■ About this task ■
Looking at the data, count the lines where the word "subsubsection" occurs and answer with only the number.

*** Begin section ***

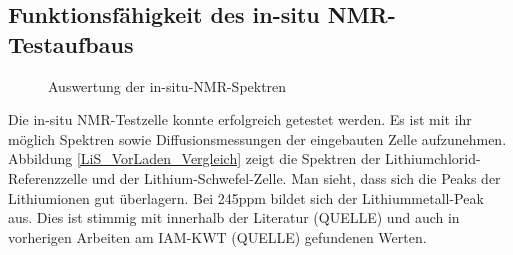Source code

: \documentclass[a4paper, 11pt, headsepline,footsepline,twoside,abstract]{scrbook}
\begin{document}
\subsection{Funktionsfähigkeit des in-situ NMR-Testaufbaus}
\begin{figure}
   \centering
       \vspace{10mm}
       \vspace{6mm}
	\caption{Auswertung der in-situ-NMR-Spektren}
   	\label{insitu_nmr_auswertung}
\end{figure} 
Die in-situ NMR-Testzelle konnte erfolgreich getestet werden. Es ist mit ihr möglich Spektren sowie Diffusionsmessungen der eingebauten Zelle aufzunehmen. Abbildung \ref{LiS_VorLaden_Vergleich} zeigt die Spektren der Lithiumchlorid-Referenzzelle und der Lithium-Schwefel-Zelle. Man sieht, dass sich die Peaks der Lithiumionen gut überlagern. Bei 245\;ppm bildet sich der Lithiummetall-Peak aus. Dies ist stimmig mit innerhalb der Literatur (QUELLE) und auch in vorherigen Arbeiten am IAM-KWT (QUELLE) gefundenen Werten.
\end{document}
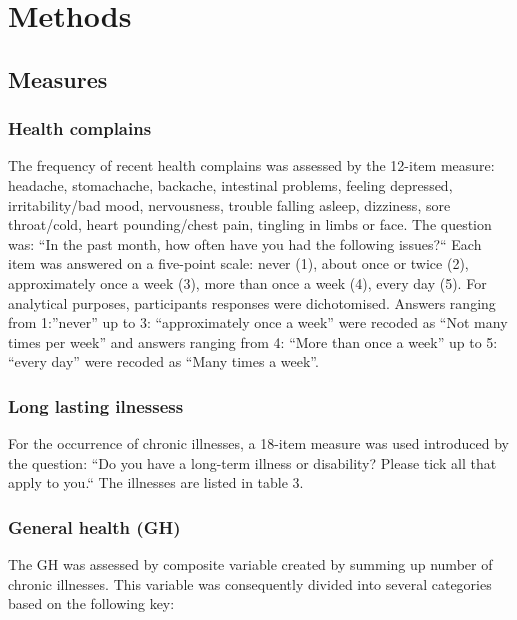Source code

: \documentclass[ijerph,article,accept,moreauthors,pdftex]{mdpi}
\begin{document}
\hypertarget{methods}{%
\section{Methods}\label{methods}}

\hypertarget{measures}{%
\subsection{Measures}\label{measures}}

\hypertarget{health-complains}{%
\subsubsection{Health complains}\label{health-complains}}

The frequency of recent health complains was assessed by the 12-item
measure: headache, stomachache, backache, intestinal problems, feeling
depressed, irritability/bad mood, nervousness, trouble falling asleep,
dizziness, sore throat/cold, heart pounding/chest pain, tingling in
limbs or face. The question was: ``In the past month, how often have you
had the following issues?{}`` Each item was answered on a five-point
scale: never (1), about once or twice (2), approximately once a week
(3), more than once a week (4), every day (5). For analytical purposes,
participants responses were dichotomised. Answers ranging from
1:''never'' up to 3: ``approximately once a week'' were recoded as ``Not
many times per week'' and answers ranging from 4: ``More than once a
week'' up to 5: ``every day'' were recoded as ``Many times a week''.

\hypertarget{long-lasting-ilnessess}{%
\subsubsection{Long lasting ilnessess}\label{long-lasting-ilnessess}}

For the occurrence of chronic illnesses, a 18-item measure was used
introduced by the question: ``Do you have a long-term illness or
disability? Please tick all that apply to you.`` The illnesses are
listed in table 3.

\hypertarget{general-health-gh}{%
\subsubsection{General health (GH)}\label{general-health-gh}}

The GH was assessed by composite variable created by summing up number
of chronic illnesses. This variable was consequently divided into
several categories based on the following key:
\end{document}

*** End section ***
*** Begin section ***

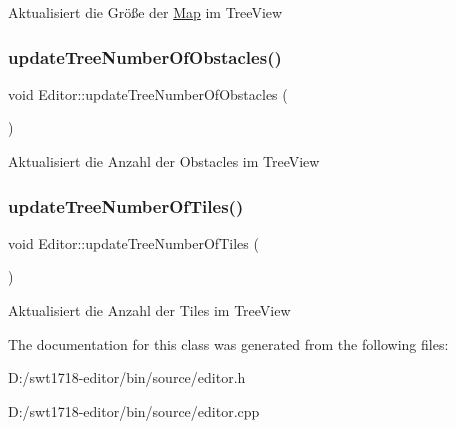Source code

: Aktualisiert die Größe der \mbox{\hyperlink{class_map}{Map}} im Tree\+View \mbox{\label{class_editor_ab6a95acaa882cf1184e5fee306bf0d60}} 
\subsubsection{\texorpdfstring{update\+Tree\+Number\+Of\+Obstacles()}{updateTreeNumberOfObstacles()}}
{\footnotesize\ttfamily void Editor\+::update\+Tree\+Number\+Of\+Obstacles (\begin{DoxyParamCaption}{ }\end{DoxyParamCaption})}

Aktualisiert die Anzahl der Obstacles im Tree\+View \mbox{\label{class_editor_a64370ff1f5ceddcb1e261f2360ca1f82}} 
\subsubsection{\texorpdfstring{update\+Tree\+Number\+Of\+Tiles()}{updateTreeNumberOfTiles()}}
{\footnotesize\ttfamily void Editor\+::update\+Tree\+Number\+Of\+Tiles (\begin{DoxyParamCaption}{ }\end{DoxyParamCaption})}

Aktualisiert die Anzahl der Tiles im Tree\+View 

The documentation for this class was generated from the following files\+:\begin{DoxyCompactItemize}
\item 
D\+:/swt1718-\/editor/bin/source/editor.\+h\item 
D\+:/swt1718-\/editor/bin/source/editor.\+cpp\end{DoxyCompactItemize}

*** End section ***

■ Completed exercise ■
5